# Best MAC nude lipstick



## jjuicyy (Aug 12, 2008)

i really like nude lips bc my lips are naturally very red and i hate red lips. theres this girl i found that has the most perfect nude lips...she used to use foundation but now she uses a MAC nude lipstick...she wouldnt tell me what # color she uses and i looked on the site and there are wayyy too many to choose from. im not sure which one she uses but i have pictures, so maybe someone could match it for me that knows MAC well? here::

http://i34.tinypic.com/f35amx.jpg
if that doesnt work,

http://img.photobucket.com/albums/v622/j...

link to the MAC site:
http://www.maccosmetics.com/templates/pr...

please dont criticize my choice of liking nude lips or say how ugly hers are...its just a personal preference for meee 
	

	
	
		
		

		
			





 please and thank youu!!


----------



## GlamYOURUs (Aug 12, 2008)

I love Honeylove and I am NC35 with medium pigmented lips.
But you should definitely try Blankety.


----------



## ItaliNicki (Aug 12, 2008)

From the pics, I'd guess Fleshtone??


----------



## mysteryflavored (Aug 12, 2008)

I like Myth and Blankety. Myth is much more skin-colored (I'm pale-ish), and Blankety has a pretty cool pink to it.


----------



## msashlay (Aug 13, 2008)

I think Blankety and Honeylove would give too much color for lips like that. I think Fleshpot or Myth would be more similar.


----------



## Tashona Helena (Aug 13, 2008)

Hmm my best guess off the website would be Blankety.  Fleshspot if you can get your hands on it.  Blankety is an Amplified Creme so it'll give that coverage that's perfect for nude lips like she has.  I have Underplay, it makes my lips a pinky nude (I'm N9 tho, I went to the MAC Store and she recommended it for me).  Underplay looks darker on the website than what it really is tho.  Maybe you can go to the counter like I did?  If not, my vote is for Blankety....or Honey Love...haha now that I'm looking at the Mattes.


----------



## jjuicyy (Aug 13, 2008)

is myth really like a concealer-y-foundation-like color? bc i was looking at these pictures of girls that are wearing it on their lips and it looks like it isnt. they say they're wearing lipglasses over it....but i dont think it could change the color THAT much...?

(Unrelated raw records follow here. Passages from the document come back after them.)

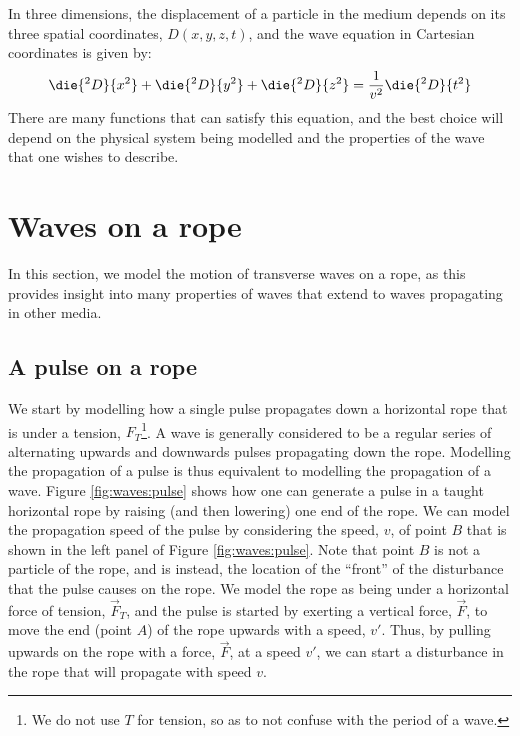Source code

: In three dimensions, the displacement of a particle in the medium depends on its three spatial coordinates, $D(x,y,z,t)$, and the wave equation in Cartesian coordinates is given by:
\begin{align*}
\die{^2D}{x^2}+\die{^2D}{y^2}+\die{^2D}{z^2}&=\frac{1}{v^2}\die{^2D}{t^2}\\
\end{align*}
There are many functions that can satisfy this equation, and the best choice will depend on the physical system being modelled and the properties of the wave that one wishes to describe. 

\section{Waves on a rope}
In this section, we model the motion of transverse waves on a rope, as this provides insight into many properties of waves that extend to waves propagating in other media. 

\subsection{A pulse on a rope}
We start by modelling how a single pulse propagates down a horizontal rope that is under a tension, $F_T$\footnote{We do not use $T$ for tension, so as to not confuse with the period of a wave.}. A wave is generally considered to be a regular series of alternating upwards and downwards pulses propagating down the rope. Modelling the propagation of a pulse is thus equivalent to modelling the propagation of a wave. Figure \ref{fig:waves:pulse} shows how one can generate a pulse in a taught horizontal rope by raising (and then lowering) one end of the rope.
We can model the propagation speed of the pulse by considering the speed, $v$, of point $B$ that is shown in the left panel of Figure \ref{fig:waves:pulse}. Note that point $B$ is not a particle of the rope, and is instead, the location of the ``front'' of the disturbance that the pulse causes on the rope. We model the rope as being under a horizontal force of tension, $\vec F_T$, and the pulse is started by exerting a vertical force, $\vec F$, to move the end (point $A$) of the rope upwards with a speed, $v'$. Thus, by pulling upwards on the rope with a force, $\vec F$, at a speed $v'$, we can start a disturbance in the rope that will propagate with speed $v$. 

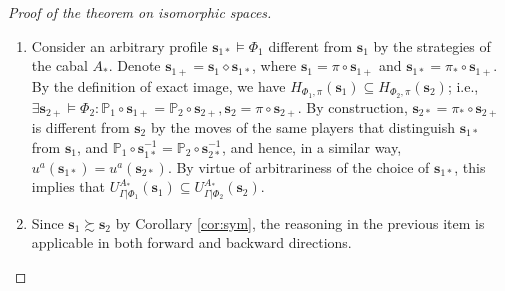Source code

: \begin{proof}[Proof of the theorem on isomorphic spaces]
\begin{enumerate}
		\item Consider an arbitrary profile $\mathbf{s}_{1*} \models \Phi_1$ different from $\mathbf{s}_1$ by the strategies of the cabal $A_*$. Denote $\mathbf{s}_{1+} = \mathbf{s}_1 \diamond \mathbf{s}_{1*}$, where $\mathbf{s}_1 = \pi \circ \mathbf{s}_{1+}$ and $\mathbf{s}_{1*} = \pi_* \circ \mathbf{s}_{1+}$. By the definition of exact image, we have $H_{\Phi_1,\pi}(\mathbf{s}_1) \subseteq H_{\Phi_2,\pi}(\mathbf{s}_2)$; i.e., $\exists \mathbf{s}_{2+} \models \Phi_2 : \mathbb{P}_1 \circ \mathbf{s}_{1+} = \mathbb{P}_2 \circ \mathbf{s}_{2+}, \mathbf{s}_2 = \pi \circ \mathbf{s}_{2+}$. By construction, $\mathbf{s}_{2*} = \pi_* \circ \mathbf{s}_{2+}$ is different from $\mathbf{s}_2$ by the moves of the same players that distinguish $\mathbf{s}_{1*}$ from $\mathbf{s}_1$, and $\mathbb{P}_1 \circ \mathbf{s}_{1*}^{-1} = \mathbb{P}_2 \circ \mathbf{s}_{2*}^{-1}$, and hence, in a similar way, $u^a(\mathbf{s}_{1*}) = u^a(\mathbf{s}_{2*})$. By virtue of arbitrariness of the choice of $\mathbf{s}_{1*}$, this implies that $U_{\Gamma | \Phi_1}^{A_*}(\mathbf{s}_1) \subseteq U_{\Gamma | \Phi_2}^{A_*}(\mathbf{s}_2)$. %
		\item Since $\mathbf{s}_1 \succsim \mathbf{s}_2$ by Corollary \ref{cor:sym}, the reasoning in the previous item is applicable in both forward and backward directions. %
	\end{enumerate}
\end{proof}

that is way too pinky for the color im looking for


MAC myth pic 2


----------



## MAC*Duck* (Aug 13, 2008)

I'm NC20 with really reddish/purple pigmented lips. I've found that cherish works wonders for a perfect nude lip, lining first and then using a clear gloss on top is my favorite!


----------



## ash10spro (Aug 13, 2008)

i would have to guess either blankety, myth, or fleshpot.  If you want a more natural and flesh kind of color, i would either go with fleshpot or myth.  if you want something with a slight pink color, go with blankety. HTH!


----------



## widdershins (Aug 13, 2008)

Blankety! I love that lipstick sooo much! My lips are pretty pigmented and the Amplified Cream formula really covers up the natural color. You may want to swatch it at the MAC counter to make sure it's the nude color you want, because it will look different on different skin tones.


----------



## flawlessbylisa (Aug 13, 2008)

I use underplay for my clients who want that nude look


----------



## tuna lala (Nov 5, 2008)

Cherish is very beige.


----------



## mysteryflavored (Nov 5, 2008)

Quote:

   Originally Posted by *jjuicyy* 

 
_is myth really like a concealer-y-foundation-like color? bc i was looking at these pictures of girls that are wearing it on their lips and it looks like it isnt. they say they're wearing lipglasses over it....but i dont think it could change the color THAT much...?




that is way too pinky for the color im looking for


MAC myth pic 2_

 
The thing about Myth is that it really erases your lip color (at least, it does on me), so I can totally imagine it bringing out the true color of almost any lipglass. You can see in that first pic that the lipstick underneath the lipglass is about as light as her skintone.


----------



## mizuki~ (Nov 5, 2008)

I have very pigmented lips and when I wear Myth, it looks like the picture. If I apply it from the tube, it completely erases any color on my lip.


----------



## Miss A (Nov 5, 2008)

its myth fo sho!    it pisses me off for you that your friend wouldnt tell you what color! (why would she not let you know?) 
	

	
	
		
		

		
		
	


	




also 1n buts its a glaze and might of been l/e?

happy nude lip hunting!!


----------



## patatafrita (Nov 5, 2008)

Here is a swatch of myth (on fair skin-nw20) and creme d nude, if that can help you:

Creme d' Nude




Myth




Myth + C-Thru lipglass


----------



## ShesAFoxyLady (Nov 6, 2008)

Ooh, myth looks lovely on those swatches - might have to get me some of that


----------



## patatafrita (Nov 6, 2008)

The trick with Myth is to apply it very lightly because it's very chalky!


----------



## jjuicyy (Nov 9, 2008)

i bought Myth a few weeks ago and i LOVE it! i didnt think it would work and it did! thanks for the help guyss


----------



## Educ8tor (Mar 7, 2014)

I have caramel-colored skin and my faves are Myth, Creme D' Nude, and Siss. In that order. I used to put Chai lipglass on top of the myth to slightly darken the color, but it has been discontinued.


----------



## jojolovesmac (Mar 17, 2014)

flair for finery


----------



## jojolovesmac (Mar 17, 2014)

GlamYOURUs said:


> But you should definitely try Blankety.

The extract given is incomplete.